HTSI

How We Got Our Start

In May 2010, the U.S. Food and Drug Administration (FDA) held a two-day public workshop on infusion pumps that outlined the challenges and long-standing problems that the FDA and the healthcare community were encountering with these devices.  According to the FDA, over 56,000 adverse incidents had occurred in the last five years from infusion devices.  Many questions were raised during the workshop about design, human factors, and data collection but it was clear that more input from designers, users, clinicians, regulators, manufacturers, patient advocates, and others was needed in order to reduce incidents. As a result, AAMI and the FDA entered into a partnership to hold a Summit designed to facilitate extensive discussion among and between key stakeholders in order to set a clear direction for improving infusion pump safety. 

The Summit received public and open support from:

  • American College of Clinical Engineering (ACCE)
  • American Society of Health System Pharmacists (ASHP)
  • Association of periOperative Registered Nurses (AORN)
  • Association for Surgical Technologists (AST)
  • Center for Integration of Medicine and Innovative Technology (CIMIT)
  • Diabetes Technology Society
  • ECRI Institute
  • Institute for Safe Medication Practices (ISMP)
  • Integrating the Healthcare Enterprise (IHE International)
  • Integrating the Healthcare Enterprise (IHE USA) 
  • National Patient Safety Foundation (NPSF)
  • Parenteral Drug Association (PDA)

In October 2010, a remarkable group of thoughtful, committed, and diverse experts came together at the AAMI/FDA Infusion Device Summit.  The Summit opened with this quote from Margaret Mead: “Never doubt that a group of thoughtful, committed citizens can change the world. Indeed, it is the only thing that ever has.

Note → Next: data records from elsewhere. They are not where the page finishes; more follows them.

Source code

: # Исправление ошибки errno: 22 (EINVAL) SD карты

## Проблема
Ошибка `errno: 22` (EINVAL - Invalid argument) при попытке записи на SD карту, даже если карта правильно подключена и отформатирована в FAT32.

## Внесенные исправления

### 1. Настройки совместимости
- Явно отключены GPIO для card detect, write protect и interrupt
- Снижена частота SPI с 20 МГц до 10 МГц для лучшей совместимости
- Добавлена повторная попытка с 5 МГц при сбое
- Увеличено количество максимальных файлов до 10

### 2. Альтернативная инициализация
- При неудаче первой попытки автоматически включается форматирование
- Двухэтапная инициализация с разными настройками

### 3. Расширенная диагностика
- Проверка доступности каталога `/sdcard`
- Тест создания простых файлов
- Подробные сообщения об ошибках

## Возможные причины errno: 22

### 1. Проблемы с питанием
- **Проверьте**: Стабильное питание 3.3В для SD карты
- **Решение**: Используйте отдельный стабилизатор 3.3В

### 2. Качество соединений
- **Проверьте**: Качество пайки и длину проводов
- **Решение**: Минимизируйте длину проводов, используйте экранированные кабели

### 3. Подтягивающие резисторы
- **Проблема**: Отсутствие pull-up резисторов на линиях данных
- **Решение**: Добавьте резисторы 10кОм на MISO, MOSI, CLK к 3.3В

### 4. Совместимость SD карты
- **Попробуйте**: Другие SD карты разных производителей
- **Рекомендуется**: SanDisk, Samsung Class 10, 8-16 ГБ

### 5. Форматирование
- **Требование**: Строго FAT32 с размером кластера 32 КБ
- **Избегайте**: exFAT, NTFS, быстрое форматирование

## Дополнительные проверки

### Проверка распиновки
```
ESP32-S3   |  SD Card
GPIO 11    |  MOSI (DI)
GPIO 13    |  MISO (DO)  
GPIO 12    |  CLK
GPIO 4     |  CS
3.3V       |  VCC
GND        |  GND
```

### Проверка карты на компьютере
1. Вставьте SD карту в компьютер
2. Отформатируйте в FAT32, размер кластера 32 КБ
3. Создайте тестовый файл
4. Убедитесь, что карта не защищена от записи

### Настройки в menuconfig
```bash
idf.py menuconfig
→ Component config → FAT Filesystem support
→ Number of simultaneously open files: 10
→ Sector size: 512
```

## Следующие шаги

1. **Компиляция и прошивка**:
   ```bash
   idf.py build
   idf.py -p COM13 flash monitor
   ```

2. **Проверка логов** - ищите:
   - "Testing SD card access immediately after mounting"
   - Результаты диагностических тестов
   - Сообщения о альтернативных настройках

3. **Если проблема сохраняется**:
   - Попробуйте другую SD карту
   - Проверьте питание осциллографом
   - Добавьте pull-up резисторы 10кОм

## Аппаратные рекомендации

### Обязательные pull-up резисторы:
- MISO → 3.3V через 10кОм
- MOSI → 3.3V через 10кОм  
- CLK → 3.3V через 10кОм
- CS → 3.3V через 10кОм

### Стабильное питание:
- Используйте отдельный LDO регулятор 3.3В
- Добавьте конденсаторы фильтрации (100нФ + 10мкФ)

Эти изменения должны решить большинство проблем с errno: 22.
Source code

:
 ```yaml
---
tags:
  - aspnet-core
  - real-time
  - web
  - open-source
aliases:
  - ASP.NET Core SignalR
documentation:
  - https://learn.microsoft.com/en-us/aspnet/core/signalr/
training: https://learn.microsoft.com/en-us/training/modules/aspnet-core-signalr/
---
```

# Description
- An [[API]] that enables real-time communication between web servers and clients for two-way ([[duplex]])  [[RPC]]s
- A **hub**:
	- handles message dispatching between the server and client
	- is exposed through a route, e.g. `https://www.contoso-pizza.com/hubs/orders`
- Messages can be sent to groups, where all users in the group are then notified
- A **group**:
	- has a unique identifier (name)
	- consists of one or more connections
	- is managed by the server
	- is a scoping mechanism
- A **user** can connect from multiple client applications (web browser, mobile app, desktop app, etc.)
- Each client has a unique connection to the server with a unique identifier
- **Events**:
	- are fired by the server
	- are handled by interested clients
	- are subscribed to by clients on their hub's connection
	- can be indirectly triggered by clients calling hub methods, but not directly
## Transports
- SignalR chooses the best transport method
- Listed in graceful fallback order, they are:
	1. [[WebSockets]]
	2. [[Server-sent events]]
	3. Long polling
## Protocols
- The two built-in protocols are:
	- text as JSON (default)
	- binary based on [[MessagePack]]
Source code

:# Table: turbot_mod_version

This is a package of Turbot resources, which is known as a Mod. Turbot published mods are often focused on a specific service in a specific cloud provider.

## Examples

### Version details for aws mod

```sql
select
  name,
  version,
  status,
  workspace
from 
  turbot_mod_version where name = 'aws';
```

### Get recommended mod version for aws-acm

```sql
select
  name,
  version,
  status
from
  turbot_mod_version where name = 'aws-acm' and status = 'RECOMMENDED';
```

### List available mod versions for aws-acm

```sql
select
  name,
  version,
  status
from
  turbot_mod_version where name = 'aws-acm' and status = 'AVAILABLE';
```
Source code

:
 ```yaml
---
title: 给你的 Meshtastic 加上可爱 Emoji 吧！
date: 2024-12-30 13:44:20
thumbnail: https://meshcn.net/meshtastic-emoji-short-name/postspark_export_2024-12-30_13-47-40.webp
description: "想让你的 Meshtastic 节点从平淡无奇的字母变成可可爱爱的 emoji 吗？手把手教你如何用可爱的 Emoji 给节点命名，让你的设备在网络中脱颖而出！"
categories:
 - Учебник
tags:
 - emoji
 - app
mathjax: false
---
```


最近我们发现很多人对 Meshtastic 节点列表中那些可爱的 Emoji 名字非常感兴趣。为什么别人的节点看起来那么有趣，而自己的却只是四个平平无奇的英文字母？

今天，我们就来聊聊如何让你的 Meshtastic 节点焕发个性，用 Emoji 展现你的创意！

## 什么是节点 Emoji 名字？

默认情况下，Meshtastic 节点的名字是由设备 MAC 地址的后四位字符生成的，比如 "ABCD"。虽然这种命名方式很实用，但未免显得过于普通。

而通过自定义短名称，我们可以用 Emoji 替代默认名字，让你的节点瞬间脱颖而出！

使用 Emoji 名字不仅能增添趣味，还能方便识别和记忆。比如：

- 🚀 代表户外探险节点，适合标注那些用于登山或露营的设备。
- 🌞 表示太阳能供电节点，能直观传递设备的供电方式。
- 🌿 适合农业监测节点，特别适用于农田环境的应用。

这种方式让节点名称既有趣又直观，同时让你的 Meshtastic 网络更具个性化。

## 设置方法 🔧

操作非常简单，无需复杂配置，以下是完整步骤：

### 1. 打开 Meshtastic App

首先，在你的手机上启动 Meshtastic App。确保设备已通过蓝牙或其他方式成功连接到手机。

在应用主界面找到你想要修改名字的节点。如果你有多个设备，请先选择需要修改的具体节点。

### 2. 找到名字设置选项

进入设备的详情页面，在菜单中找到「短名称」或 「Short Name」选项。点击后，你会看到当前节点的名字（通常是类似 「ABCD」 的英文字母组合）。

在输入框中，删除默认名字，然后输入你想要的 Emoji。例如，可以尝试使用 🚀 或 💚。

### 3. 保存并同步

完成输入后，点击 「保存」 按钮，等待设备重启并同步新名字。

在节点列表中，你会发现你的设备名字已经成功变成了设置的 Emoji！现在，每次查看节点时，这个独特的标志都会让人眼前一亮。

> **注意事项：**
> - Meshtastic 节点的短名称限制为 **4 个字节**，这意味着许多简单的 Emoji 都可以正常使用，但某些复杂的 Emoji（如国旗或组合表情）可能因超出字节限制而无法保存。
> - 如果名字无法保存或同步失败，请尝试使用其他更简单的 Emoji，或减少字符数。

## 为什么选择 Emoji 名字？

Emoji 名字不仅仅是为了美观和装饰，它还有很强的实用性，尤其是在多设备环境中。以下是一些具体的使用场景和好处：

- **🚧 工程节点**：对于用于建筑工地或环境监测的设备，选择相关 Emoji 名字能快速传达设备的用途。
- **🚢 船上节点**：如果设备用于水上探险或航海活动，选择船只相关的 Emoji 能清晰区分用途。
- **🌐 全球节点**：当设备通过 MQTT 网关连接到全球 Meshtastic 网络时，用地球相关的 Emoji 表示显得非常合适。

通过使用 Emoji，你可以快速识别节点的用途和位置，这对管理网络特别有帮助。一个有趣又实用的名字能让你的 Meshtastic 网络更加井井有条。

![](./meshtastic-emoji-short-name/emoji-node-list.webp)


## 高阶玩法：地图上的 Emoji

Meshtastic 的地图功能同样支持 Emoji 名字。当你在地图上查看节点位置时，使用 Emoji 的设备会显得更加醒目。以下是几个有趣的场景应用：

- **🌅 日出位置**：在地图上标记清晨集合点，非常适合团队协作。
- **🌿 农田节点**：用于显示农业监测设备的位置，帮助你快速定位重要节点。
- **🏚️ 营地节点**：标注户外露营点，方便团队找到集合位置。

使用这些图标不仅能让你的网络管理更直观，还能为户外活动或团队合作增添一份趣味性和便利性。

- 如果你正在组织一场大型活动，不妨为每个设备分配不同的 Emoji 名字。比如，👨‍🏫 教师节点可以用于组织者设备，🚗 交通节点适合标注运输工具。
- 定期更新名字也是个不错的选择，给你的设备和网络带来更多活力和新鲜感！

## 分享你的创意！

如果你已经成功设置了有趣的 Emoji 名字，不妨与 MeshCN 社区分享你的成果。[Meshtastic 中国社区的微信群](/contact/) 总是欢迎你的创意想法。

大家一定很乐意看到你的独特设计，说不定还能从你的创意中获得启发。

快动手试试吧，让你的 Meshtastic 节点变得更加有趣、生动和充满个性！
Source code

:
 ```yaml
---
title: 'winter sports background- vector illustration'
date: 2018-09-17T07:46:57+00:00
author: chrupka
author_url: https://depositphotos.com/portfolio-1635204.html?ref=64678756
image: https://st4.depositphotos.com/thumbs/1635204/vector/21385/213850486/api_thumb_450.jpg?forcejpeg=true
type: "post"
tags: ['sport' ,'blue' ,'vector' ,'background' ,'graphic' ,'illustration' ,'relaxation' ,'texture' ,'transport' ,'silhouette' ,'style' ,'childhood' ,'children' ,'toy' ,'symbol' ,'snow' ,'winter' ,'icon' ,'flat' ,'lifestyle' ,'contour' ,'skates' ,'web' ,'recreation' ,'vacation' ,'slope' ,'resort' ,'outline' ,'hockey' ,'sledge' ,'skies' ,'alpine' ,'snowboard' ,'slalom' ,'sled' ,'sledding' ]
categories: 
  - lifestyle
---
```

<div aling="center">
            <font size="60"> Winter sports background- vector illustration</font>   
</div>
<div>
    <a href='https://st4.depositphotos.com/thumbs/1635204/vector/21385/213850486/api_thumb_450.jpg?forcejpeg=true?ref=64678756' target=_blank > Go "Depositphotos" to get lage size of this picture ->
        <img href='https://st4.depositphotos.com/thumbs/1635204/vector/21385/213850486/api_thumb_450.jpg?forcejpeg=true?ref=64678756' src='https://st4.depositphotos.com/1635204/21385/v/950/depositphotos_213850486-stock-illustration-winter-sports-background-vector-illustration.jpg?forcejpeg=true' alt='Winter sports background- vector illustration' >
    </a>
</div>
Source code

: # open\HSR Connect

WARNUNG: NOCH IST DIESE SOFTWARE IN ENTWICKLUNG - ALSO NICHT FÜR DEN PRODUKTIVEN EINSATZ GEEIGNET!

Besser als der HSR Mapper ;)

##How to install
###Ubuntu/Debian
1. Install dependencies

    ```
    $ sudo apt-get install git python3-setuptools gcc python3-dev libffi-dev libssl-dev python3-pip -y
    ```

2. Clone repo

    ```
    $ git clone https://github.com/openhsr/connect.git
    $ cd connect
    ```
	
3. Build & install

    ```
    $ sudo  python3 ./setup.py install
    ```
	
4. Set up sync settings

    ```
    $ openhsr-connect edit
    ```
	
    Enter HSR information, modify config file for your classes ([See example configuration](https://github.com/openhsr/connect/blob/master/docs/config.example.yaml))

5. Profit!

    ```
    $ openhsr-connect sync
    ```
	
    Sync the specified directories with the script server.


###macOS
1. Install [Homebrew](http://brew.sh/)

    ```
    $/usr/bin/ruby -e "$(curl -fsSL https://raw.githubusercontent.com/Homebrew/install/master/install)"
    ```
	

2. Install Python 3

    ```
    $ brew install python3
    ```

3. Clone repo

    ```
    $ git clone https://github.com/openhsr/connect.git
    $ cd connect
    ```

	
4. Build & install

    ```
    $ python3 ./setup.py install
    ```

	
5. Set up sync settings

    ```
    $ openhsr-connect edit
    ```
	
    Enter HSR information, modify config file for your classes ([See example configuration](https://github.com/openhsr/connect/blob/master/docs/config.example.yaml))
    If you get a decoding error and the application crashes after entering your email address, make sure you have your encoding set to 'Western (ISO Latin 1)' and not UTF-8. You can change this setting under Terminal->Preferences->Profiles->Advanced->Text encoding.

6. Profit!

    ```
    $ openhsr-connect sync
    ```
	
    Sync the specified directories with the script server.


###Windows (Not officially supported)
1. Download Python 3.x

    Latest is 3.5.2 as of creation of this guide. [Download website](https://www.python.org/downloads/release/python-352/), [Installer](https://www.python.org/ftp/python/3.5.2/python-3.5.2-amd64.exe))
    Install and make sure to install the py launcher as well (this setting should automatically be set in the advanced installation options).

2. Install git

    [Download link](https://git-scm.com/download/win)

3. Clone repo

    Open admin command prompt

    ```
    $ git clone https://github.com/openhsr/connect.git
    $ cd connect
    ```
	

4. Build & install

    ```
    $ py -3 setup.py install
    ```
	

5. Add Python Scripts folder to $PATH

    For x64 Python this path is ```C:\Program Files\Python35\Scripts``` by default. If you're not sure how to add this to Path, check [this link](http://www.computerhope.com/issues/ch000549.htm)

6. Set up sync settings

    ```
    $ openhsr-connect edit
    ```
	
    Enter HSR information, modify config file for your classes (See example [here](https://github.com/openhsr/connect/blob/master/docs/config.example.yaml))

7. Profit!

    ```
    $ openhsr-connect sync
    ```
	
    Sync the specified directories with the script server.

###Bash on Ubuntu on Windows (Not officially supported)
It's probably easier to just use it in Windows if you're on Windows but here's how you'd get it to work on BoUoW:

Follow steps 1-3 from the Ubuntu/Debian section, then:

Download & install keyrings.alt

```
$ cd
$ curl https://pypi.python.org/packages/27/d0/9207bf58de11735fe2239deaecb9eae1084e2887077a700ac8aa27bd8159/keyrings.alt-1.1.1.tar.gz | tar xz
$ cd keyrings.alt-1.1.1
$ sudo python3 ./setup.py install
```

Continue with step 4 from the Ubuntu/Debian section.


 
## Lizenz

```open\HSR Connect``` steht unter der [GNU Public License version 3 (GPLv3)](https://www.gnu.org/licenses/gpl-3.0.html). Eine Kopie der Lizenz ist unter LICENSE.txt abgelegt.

The spark for hosting this unprecedented, groundbreaking event was the result of listening well. The FDA listened well to the barrage of data it received about too many adverse incidents involving infusion devices. The academic and industry co-chairs of AAMI’s Infusion Device Standards Committee listened well to their gut: the international standard up for revision needed more work than simply an up or down vote. AAMI as an organization listened well to the need for a neutral convener to bring the right people together from across the entire healthcare community. Industry listened well by answering the call to actively engage in the event. The clinician, clinical engineering, and expert consultant community listened well by giving two days of their time, expertise, and passion for patient safety for the “good of the order.” The time was right, and from listening well the event was conceived and took shape.

The spark for what happened during the event also was the result of listening well by the 330 people in the room. Attendees from hospitals, medical device and pharmaceutical manufacturers, the FDA, academia, and many others heard challenges presented by speakers and amplified by audience discussion. The attendees heard questions, audience comments, suggestions, frustrations, and opinions. Participants together fulfilled the challenging assignment of developing a list of priorities that all agreed must be addressed.

What made the event even more remarkable was the overwhelming commitment of attendees that, as a community, they would continue to work together on implementing action plans based on the agreed-upon priorities.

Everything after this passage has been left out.